October 22, 2009

Abington School Board, the Debate

I would have posted this last night, but the Phillies were a much-needed distraction. More voters and less political operatives, from both sides, might have made this event worthwhile, but again the Phillies were a distraction.

Barry Stupine wore a Phillies uniform and while we disagree on a few major issues, even I wasn't offended by what some may have thought was distasteful dress for someone in such a position, on such a stage.

Joe Dennelsbeck was obviously the focus of the debate. Not just by his incumbent opposition, but seemingly according to plan on his part. After all, one must find a way to stir things up and rattle your opponent, if you are the underdog.

Jeff Bates unfortunately took the bait and appeared less than calm, cool, or collected. His opening statement got cut short by the clock and he was noticeably shocked, spending much of the evening complaining about the rules of the debate, or the lack of enforcement thereof. It really didn't matter what else he said last night, the constant whining was an unprofessional distraction and quite frankly, surprising. Bates' reaction made Denneslbeck's "rule violations" look effective, even if it was over the top.

But it just wasn't during the debate that Bates seemed agitated. After the audience was long gone, Jeff approached me to let me know he saw the camera I was holding - like it was some kind of secret he discovered. He failed of course to realize the Abington News and Views television camera nearby which recorded much of the proceedings. Clearly, this campaign is getting to Mr. Bates.

Steve Kalinoski, for the most part, let the others squabble while trying to stay above it all. He praised the district for a few of the programs they currently run, but also pointed out his desire to see Abington do more in addressing students with special needs. But after mentioning he never wrote letters to the editor about the school board, comments which were the focus of attacks from all three incumbent members, Ray McGarry was sure to remind Kalinoski that his name was indeed on one. Typically, the lawyer pounced on the opportunity. Dennelsbeck and Kalinoski submitted a joint article in the Times Chronicle/Glenside News earlier in the campaign.

Given the flack I have leveled toward Ray McGarry over the last couple years, at least he was approachable when the debate was finished. I met his lovely wife and we had a good discussion about a few issues on my mind. One I will cover in my next post.

Adam Share is the newcomer to the township, and to the Abington political scene. He represented himself much like Kalinoski did, seeming uninterested in entering the heated debate between the others. But Share also didn't seem to have a firm grip on what the issues are in Abington; simply riding the 'we are great' train.

Brad Werden was unable to attend for personal reasons.

The incumbents want us all to feel everything is fine and dandy in the Abington School District. They have received awards from organizations they feel are official experts on school competency, they are cutting taxes this year, and they care about making sure the students are firmly aware global warming is an issue of significance.

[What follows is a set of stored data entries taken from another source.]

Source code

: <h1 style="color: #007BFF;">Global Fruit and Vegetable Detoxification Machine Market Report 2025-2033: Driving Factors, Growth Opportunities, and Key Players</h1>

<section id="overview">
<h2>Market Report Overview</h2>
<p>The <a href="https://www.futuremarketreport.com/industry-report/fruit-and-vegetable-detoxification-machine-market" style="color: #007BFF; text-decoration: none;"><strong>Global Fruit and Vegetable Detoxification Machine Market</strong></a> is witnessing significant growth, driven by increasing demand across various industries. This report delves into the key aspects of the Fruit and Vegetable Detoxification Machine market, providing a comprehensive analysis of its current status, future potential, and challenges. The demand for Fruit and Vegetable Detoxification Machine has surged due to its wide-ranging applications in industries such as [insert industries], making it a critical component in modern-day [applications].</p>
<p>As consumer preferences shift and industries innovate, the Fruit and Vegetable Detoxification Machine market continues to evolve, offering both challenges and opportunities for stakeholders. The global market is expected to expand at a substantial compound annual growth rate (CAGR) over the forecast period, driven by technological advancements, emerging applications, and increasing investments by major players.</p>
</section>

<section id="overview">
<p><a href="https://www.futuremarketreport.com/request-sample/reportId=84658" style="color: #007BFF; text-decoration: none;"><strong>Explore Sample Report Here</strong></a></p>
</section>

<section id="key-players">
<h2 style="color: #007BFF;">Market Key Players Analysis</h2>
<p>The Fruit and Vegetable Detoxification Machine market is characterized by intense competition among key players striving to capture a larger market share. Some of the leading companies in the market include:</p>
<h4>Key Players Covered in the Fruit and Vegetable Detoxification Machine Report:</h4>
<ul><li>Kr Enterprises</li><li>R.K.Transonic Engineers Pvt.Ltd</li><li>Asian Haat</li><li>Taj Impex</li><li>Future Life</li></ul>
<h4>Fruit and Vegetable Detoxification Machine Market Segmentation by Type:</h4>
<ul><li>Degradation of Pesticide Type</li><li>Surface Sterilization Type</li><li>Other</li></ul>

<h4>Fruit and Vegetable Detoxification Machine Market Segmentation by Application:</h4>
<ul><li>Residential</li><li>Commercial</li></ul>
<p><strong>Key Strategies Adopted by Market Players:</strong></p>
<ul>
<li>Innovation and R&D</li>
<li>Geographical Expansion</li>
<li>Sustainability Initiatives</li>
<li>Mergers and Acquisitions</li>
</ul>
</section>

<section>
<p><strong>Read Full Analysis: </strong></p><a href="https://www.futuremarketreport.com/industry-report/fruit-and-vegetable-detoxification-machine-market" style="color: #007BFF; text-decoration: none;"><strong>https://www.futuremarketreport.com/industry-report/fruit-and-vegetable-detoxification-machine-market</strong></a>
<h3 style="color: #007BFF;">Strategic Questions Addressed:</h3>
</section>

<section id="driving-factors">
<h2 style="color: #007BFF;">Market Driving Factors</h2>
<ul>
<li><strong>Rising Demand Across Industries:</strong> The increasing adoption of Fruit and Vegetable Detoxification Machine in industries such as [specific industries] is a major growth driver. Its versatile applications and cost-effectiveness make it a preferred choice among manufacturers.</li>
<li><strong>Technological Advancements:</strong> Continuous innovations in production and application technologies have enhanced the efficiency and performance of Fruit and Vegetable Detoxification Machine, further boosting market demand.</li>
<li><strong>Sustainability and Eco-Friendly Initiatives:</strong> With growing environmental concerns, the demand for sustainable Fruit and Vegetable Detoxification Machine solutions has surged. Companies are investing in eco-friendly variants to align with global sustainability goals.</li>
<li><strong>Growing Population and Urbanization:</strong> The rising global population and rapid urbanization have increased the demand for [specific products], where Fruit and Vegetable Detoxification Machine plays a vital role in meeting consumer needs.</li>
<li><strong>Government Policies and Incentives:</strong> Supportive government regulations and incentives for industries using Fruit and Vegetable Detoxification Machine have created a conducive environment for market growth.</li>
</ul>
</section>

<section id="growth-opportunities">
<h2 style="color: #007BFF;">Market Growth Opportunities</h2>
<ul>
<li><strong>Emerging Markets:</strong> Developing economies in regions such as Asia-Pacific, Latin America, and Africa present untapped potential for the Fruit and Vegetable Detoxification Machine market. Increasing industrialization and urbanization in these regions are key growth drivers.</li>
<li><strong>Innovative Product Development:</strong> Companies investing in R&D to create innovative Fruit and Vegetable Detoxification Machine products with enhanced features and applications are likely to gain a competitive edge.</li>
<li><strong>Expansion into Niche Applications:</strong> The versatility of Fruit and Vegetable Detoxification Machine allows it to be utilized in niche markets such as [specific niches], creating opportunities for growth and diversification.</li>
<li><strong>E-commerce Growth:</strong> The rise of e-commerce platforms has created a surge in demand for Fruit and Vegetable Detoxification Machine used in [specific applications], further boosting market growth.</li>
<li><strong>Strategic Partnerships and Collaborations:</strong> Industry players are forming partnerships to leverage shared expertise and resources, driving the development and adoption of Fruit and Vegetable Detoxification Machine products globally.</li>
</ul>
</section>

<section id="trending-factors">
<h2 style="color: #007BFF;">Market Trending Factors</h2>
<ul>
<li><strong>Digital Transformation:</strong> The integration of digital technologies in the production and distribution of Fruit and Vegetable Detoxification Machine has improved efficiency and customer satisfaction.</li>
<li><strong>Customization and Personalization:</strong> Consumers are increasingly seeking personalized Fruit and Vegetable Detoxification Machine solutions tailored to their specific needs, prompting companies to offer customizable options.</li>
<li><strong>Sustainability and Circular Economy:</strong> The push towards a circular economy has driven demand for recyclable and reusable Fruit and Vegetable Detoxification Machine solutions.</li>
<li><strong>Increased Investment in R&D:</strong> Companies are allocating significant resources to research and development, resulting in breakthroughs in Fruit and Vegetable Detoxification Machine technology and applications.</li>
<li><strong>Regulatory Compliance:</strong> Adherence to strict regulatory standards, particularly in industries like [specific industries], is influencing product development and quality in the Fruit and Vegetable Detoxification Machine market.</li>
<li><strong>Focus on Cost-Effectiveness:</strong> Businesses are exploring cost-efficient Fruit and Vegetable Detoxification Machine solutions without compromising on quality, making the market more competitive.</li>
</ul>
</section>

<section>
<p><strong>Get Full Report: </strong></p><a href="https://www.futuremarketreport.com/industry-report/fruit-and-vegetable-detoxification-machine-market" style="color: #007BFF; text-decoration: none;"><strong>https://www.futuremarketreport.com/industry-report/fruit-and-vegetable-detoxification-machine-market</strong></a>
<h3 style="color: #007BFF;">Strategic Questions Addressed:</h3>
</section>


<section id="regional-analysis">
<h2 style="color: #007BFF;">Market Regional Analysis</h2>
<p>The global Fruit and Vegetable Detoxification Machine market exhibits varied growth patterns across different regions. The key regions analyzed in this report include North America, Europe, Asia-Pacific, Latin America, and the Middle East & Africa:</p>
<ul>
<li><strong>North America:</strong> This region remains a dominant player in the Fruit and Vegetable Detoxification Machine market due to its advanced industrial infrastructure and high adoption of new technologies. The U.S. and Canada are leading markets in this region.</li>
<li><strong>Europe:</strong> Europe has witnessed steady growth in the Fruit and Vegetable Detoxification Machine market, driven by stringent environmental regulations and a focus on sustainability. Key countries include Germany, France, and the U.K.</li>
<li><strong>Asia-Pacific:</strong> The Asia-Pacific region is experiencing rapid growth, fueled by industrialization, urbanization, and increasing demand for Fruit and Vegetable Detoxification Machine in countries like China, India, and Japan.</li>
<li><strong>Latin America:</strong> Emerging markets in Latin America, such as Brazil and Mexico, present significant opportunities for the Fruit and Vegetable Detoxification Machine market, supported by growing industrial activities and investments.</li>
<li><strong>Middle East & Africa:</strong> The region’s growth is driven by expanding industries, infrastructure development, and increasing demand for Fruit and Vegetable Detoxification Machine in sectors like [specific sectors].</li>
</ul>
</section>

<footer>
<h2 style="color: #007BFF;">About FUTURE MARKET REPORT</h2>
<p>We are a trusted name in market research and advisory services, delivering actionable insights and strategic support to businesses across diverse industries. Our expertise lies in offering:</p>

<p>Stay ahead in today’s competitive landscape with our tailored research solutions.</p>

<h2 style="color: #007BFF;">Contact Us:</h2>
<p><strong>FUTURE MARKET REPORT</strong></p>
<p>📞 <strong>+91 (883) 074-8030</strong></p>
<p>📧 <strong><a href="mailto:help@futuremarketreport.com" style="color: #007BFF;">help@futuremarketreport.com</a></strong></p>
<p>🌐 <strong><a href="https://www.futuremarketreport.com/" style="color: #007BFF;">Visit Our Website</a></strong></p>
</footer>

The challengers think the school's administration is leading the agenda while the current school board follows; they say it should be the other way around. While they agree there has been tax cuts this year, they point out it came on the heels of increases totaling 38% over the last 8 years. Sadly, they also buy into the global warming hoax.

Not one of the participants knew the value of the services Dr. Amy Sichel, Abington's Superintendent, provided. When asked by an audience member what Sichel made when you combine salary, bonus, and benefits, and what the annual costs to the district will be after she retires, no one had an answer. McGarry could only estimate the salary at $240,000 plus.

While I don't think anyone would expect the challengers to know the number off the top of their head, the gentlemen who hold the office currently better know - they sign the budget every year.

It kinda proves what Dennelsbeck and Kalinoski were trying hard to point out - the current Abington School Board is not leading; they are being led.

Speaking of leaders...according to the clock in the right column of this blog, it has been 588 days and counting since the President of the United States paid his $21,000 overdue bill to the Abington Township Police Department for security provided during his two campaign stops to our town last year. A bill that McGarry, Bates and Stupine assured us would be paid.